» **WHAT IS EXPECTED**:
Copy out each line of the material in which the word "htdocs" can be found.

» **SOURCE MATERIAL**:

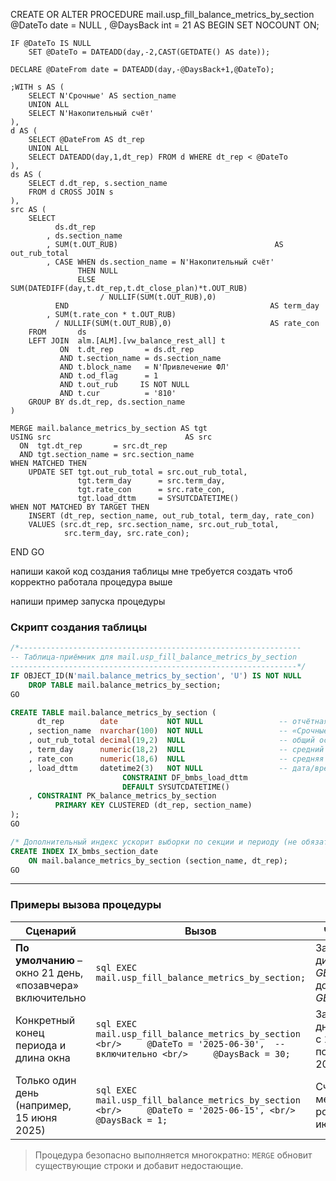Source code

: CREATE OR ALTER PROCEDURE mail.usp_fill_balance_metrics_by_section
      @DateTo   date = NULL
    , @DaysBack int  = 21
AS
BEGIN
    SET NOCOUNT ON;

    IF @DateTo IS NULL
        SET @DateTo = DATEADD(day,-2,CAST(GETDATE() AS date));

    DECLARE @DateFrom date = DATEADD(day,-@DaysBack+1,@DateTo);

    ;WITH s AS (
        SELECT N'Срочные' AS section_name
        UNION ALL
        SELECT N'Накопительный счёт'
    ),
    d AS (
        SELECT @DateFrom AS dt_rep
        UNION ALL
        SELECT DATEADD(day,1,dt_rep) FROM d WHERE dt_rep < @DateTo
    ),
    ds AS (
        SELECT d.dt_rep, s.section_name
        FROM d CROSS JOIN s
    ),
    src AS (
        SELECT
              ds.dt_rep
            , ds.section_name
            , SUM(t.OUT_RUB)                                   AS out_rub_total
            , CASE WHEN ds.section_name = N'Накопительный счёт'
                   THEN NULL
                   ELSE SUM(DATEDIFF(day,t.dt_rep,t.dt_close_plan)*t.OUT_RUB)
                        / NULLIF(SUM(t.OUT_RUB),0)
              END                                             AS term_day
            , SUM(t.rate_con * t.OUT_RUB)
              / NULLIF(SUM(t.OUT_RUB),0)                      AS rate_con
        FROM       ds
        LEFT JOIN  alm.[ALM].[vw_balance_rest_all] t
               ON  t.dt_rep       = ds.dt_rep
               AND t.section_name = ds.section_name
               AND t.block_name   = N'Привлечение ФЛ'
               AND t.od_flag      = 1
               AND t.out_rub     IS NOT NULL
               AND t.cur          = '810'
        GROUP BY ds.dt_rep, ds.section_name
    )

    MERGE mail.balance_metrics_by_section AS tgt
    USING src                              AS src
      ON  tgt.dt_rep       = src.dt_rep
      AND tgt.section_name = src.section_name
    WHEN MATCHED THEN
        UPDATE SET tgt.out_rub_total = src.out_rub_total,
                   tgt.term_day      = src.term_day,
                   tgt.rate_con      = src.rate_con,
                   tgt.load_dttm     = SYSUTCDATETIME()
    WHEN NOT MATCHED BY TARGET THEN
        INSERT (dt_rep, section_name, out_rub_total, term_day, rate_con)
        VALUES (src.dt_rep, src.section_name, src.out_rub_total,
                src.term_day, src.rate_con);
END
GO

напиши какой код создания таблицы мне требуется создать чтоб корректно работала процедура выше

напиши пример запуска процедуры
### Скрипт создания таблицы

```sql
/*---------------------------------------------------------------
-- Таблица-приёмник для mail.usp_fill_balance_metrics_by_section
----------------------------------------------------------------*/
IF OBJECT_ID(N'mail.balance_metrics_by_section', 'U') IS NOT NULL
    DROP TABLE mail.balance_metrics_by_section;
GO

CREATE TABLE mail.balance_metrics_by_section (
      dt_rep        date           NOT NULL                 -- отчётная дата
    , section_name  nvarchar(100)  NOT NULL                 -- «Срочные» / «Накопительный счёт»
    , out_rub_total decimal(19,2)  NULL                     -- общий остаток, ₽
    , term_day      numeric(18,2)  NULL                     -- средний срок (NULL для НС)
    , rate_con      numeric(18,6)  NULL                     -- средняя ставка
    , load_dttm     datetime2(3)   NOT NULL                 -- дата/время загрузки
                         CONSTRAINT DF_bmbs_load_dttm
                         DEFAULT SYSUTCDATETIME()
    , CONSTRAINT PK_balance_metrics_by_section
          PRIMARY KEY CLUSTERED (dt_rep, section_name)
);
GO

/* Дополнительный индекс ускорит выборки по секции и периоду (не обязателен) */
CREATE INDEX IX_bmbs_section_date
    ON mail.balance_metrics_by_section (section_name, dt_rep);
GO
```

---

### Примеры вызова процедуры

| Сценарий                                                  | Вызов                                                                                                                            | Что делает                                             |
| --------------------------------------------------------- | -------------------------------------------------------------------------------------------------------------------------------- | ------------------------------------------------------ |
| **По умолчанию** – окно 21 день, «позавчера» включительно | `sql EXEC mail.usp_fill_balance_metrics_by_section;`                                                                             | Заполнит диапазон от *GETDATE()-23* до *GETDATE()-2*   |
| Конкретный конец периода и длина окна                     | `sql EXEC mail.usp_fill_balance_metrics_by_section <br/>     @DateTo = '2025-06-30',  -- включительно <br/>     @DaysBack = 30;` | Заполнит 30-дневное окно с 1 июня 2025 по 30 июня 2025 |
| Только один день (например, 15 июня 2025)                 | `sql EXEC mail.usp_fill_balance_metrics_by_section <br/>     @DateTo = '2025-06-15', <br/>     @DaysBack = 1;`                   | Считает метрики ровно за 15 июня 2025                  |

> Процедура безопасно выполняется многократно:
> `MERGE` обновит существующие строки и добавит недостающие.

--

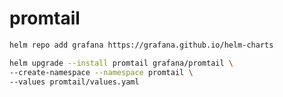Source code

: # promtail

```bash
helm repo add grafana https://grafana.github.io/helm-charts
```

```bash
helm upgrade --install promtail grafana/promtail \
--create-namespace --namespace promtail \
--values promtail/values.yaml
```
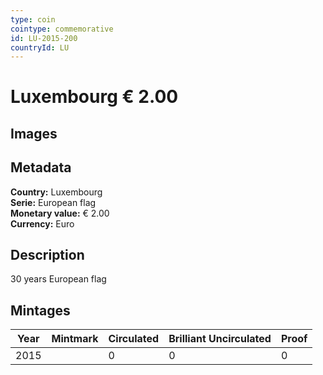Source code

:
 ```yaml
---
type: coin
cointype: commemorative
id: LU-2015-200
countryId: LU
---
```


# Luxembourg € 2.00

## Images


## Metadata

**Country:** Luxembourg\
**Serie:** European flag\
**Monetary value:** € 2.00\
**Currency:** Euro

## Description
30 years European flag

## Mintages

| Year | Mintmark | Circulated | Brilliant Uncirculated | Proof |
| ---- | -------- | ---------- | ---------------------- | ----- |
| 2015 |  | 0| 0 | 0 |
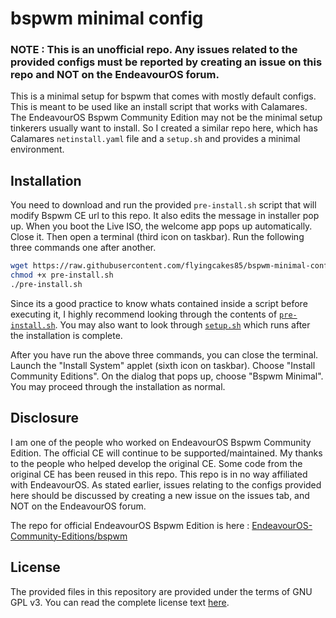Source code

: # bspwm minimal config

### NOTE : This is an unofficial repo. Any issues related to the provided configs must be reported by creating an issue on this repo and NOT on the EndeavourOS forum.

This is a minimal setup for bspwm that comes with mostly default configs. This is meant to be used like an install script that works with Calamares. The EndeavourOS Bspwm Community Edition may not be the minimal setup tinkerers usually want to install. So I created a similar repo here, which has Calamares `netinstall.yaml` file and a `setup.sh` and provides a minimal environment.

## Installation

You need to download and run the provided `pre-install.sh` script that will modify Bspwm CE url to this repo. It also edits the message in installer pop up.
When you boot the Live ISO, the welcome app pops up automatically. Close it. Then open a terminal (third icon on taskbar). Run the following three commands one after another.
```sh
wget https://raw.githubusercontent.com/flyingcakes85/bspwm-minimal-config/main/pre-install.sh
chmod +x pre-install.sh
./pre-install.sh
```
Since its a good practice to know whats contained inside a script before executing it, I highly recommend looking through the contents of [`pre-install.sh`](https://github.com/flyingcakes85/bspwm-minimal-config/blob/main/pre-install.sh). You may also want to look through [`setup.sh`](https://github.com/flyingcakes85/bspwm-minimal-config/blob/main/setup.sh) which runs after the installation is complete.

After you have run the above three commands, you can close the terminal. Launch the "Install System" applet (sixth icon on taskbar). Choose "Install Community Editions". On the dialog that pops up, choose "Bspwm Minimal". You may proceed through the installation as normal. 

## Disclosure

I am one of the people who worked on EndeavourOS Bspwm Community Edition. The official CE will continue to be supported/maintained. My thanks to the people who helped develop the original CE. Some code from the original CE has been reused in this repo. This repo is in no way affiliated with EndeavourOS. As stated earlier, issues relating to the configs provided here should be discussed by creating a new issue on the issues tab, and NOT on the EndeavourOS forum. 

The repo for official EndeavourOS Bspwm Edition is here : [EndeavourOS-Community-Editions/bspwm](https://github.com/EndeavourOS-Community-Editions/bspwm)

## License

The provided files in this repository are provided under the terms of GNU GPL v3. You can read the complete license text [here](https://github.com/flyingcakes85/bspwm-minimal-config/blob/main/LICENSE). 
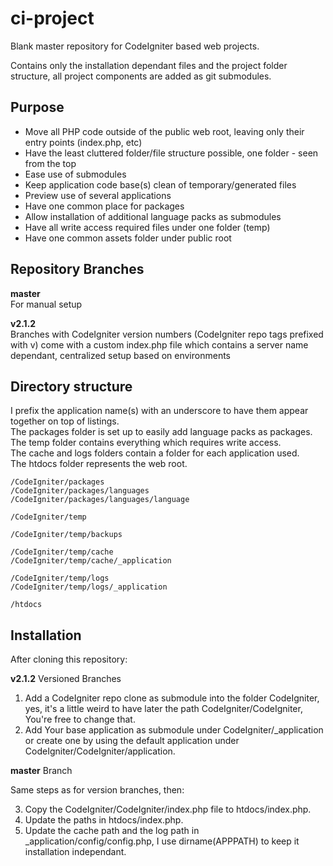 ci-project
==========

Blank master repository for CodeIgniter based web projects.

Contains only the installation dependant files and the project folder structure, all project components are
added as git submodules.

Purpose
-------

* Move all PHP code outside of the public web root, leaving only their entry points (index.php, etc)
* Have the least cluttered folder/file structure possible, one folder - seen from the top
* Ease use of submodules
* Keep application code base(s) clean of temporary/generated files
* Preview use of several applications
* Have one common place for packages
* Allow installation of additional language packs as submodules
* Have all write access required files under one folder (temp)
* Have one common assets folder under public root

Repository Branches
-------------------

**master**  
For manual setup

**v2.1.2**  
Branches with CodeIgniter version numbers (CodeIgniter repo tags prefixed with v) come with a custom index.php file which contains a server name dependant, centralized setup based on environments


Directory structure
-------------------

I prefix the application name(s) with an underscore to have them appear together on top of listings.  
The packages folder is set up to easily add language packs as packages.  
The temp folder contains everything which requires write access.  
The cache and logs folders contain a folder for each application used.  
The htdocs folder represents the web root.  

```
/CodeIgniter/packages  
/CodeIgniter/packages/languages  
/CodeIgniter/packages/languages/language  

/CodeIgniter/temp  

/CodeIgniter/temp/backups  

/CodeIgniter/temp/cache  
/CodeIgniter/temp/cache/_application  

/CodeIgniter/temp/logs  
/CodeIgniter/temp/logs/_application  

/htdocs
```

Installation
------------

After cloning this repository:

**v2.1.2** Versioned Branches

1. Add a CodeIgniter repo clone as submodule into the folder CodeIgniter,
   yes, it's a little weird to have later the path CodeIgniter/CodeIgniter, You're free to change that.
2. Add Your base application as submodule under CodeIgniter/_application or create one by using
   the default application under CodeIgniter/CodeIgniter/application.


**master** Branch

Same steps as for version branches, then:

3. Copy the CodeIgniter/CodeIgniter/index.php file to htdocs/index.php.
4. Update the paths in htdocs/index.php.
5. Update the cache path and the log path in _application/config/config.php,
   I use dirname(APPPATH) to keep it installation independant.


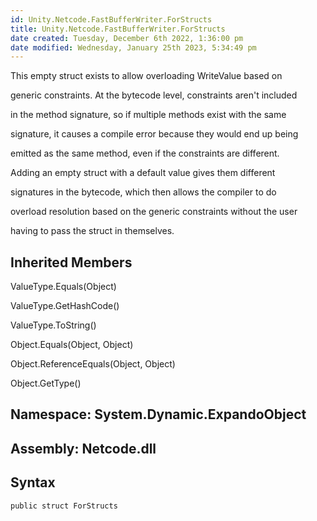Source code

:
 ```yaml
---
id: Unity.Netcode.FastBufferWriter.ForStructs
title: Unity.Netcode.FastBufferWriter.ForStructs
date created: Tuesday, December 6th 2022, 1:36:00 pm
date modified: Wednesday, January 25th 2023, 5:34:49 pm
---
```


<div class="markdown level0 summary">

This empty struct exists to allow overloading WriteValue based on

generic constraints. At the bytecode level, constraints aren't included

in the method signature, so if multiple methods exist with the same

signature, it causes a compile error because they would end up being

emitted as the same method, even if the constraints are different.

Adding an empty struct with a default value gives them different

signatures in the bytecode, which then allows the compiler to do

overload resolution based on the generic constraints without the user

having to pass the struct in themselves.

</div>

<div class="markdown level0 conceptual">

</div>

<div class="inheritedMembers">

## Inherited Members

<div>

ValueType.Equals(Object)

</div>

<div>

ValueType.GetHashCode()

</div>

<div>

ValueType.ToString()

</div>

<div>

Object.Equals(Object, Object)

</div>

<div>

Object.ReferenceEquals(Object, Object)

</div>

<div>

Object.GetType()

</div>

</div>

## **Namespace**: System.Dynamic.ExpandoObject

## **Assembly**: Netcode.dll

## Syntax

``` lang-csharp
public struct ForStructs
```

--

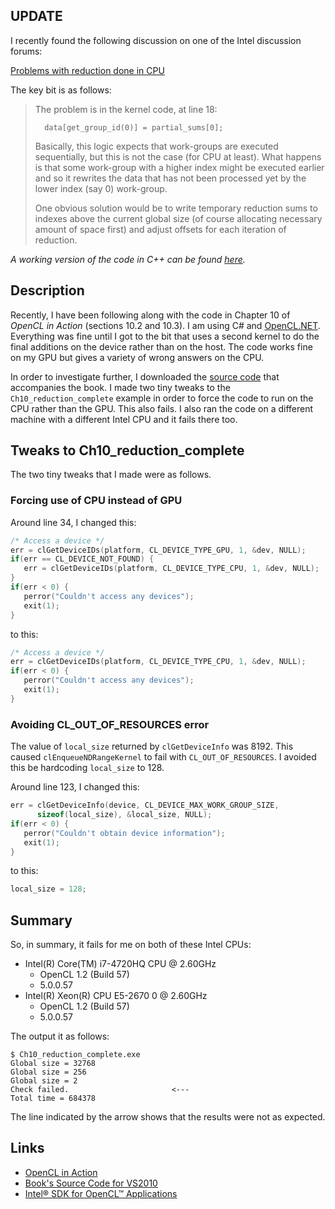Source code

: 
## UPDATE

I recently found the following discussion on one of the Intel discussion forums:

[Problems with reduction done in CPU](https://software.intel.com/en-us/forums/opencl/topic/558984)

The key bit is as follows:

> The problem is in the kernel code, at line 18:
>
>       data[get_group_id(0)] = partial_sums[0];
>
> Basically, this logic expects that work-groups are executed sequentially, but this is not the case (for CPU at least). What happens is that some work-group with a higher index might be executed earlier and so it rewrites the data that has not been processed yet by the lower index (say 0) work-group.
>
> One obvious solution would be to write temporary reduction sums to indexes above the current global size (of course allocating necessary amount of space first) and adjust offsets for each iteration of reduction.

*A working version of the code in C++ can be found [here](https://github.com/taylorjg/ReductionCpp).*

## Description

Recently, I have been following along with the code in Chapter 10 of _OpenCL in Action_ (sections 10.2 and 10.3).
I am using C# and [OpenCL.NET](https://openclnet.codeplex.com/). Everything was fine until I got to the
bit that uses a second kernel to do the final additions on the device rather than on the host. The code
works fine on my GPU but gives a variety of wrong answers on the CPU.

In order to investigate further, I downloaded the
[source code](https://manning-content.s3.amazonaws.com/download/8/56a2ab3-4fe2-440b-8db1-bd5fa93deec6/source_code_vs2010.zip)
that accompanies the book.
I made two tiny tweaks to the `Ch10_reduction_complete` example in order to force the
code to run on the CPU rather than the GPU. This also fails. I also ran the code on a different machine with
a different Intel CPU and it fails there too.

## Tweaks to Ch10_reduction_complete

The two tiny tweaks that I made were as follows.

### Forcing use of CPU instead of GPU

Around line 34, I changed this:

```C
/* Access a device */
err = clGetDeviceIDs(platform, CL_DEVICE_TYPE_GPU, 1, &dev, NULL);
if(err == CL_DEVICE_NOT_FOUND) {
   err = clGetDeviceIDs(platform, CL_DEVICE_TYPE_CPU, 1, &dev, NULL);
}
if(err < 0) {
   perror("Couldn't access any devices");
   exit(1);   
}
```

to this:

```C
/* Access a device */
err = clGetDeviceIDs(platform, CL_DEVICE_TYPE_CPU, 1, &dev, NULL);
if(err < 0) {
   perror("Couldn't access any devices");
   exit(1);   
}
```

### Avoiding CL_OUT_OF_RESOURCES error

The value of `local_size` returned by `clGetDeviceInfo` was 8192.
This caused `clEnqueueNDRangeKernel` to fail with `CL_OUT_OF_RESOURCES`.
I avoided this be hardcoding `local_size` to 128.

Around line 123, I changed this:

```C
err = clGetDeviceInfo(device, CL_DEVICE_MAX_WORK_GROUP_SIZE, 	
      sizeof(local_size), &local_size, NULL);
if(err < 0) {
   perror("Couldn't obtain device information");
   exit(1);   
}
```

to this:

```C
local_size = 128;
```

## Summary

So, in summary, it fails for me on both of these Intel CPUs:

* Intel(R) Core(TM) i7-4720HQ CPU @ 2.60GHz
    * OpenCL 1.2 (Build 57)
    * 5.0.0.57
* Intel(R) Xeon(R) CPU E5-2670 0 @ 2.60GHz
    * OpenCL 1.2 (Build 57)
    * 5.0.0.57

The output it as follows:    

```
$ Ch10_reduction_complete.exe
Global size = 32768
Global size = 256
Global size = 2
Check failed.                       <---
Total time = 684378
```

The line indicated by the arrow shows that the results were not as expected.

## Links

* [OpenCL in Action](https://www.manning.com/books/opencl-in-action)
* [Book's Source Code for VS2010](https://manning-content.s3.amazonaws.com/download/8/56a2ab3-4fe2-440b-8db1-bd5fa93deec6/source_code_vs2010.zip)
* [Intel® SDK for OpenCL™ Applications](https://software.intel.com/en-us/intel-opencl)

» **EXERCISE RESPONSE**:
The htdocs folder represents the web root.  
/htdocs
3. Copy the CodeIgniter/CodeIgniter/index.php file to htdocs/index.php.
4. Update the paths in htdocs/index.php.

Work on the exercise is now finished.